Non-domiciles (or non-doms as they are often referred to) have hit the headlines recently following the prime minister’s wife’s non-dom status being publicised. For inheritance tax, having a non-dom status can be very beneficial but it is a complicated area.
What is a non-dom?
A person is considered a non-dom when they have a domicile status outside of the UK. Domicile is a complicated concept and is based on both actions and the intention of an individual. A domicile is not automatically obtained by acquiring a new nationality or moving abroad to live in another country. There are many more factors behind domicile.
Everyone is born with a domicile of origin, usually acquired from parents. The domicile status of an individual can change throughout their lifetime and at times, the domicile of origin may be revived. The most likely change of domicile is when an individual obtains a new domicile of choice by permanently moving to a new country and with sufficient intention to remain there on a permanent basis.
Domicile is very case specific and advice should be sought in both lifetime and by executors on the death of a non-dom.
What is deemed domicile?
Deemed domicile is another concept you should be aware of for inheritance tax purposes. Even if you have a domicile for succession purposes for a country outside of the UK, you can still for inheritance tax purposes, be treated as UK domiciled. The rules for deemed domicile changed in 2017 with the potential of being caught by the rules now even larger. To be deemed domicile you now need to be one of the following:
(a) Domiciled in the UK at any point within the three years leading up to death;
(b) Resident in the UK for 15 of the last 20 years.
What is the difference between residence, nationality and domicile?
The three terms, residence, nationality and domicile, tend to be used interchangeably but, certainly from a legal perspective, have significantly different meanings. Residence is at its most basic form the country in which you are resident and is generally speaking quite clear to determine.
Nationality is the status of belonging to a particular nation. You are born with a certain nationality and you can acquire and apply for different nationalities throughout your lifetime. Again, this is generally speaking quite easy to determine.
However domicile has a very different meaning to both residence and nationality; the domicile of an individual is the permanent home of someone. It is not generally as clear cut as residence and nationality and many different factors are taken into account to determine the domicile of an individual such as length of time in a country, frequency of visits to other countries, family links, economical links, citizenship and even cultural links. It is quite possible to be resident in one country, a national of another and domiciled in another. One important distinction is that you can only have one domicile at a time whereas you can, and will often find individuals, who are resident in two different countries and/or have dual-nationality.
Whilst in England, for tax purposes, a huge amount of weight is placed on the domicile of an individual this is not mirrored in all jurisdictions.

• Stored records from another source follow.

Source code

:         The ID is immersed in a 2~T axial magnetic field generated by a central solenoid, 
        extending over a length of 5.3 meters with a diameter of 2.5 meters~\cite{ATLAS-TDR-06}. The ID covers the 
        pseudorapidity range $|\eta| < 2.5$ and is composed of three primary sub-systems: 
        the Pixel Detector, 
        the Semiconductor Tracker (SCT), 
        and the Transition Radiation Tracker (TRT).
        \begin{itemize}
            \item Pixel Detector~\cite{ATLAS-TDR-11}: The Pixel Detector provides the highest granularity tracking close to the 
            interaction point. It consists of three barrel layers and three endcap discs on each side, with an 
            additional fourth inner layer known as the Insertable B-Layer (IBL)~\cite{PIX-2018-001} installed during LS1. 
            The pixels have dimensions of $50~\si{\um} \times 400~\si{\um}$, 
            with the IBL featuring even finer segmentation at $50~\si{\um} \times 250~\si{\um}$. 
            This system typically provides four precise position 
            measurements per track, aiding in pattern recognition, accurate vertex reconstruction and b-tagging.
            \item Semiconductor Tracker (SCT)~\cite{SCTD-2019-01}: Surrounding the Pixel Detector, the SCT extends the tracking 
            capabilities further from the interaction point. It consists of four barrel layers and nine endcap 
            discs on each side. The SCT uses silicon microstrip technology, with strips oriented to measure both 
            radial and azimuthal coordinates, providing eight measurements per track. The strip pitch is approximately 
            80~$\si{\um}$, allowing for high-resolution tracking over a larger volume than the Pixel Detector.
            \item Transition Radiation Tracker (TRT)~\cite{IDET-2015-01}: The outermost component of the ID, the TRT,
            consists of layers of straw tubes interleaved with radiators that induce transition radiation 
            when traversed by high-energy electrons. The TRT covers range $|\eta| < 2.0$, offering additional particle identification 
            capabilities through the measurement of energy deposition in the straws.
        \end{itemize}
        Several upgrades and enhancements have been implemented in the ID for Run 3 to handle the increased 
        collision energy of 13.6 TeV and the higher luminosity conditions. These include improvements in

Some countries rely on the residence of an individual for many succession and tax regulations. Other countries rely on the nationality of an individual to determine the laws applicable to succession – such as Italy and the Philippines.

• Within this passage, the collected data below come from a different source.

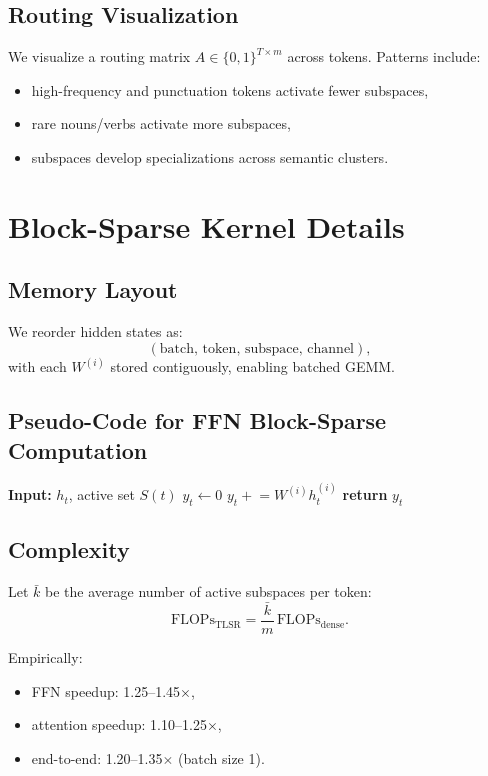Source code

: \documentclass{article}
\theoremstyle{plain}
\theoremstyle{definition}
\theoremstyle{remark}
\begin{document}
\subsection{Routing Visualization}
We visualize a routing matrix $A\in\{0,1\}^{T\times m}$ across tokens.
Patterns include:
\begin{itemize}
\item high-frequency and punctuation tokens activate fewer subspaces,
\item rare nouns/verbs activate more subspaces,
\item subspaces develop specializations across semantic clusters.
\end{itemize}

\section{Block-Sparse Kernel Details}

\subsection{Memory Layout}
We reorder hidden states as:
\[
(\text{batch},\,\text{token},\,\text{subspace},\,\text{channel}),
\]
with each $W^{(i)}$ stored contiguously, enabling batched GEMM.

\subsection{Pseudo-Code for FFN Block-Sparse Computation}

\begin{algorithm}[h]
\caption{Block-sparse FFN}
\begin{algorithmic}[1]
\STATE \textbf{Input:} $h_t$, active set $S(t)$
\STATE $y_t \gets 0$
  \STATE $y_t \mathrel{+}= W^{(i)} h_t^{(i)}$
\ENDFOR
\STATE \textbf{return} $y_t$
\end{algorithmic}
\end{algorithm}

\subsection{Complexity}
Let $\bar{k}$ be the average number of active subspaces per token:
\[
\mathrm{FLOPs}_{\mathrm{TLSR}}
=
\frac{\bar{k}}{m}\,
\mathrm{FLOPs}_{\mathrm{dense}}.
\]

Empirically:
\begin{itemize}
\item FFN speedup: 1.25–1.45$\times$,
\item attention speedup: 1.10–1.25$\times$,
\item end-to-end: 1.20–1.35$\times$ (batch size 1).
\end{itemize}
\end{document}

What is the impact of domicile for inheritance tax?
Non-dom status can have a huge impact for Inheritance Tax (IHT). A person who is UK domiciled for IHT will be subject to IHT on their worldwide estate. However, a non-dom will only suffer IHT on their assets in the UK.
UK domiciled individuals with assets abroad will need to look to other reliefs such as under a double taxation treaty or unilateral relief to limit the impact of potentially being taxed in two jurisdictions on the same assets.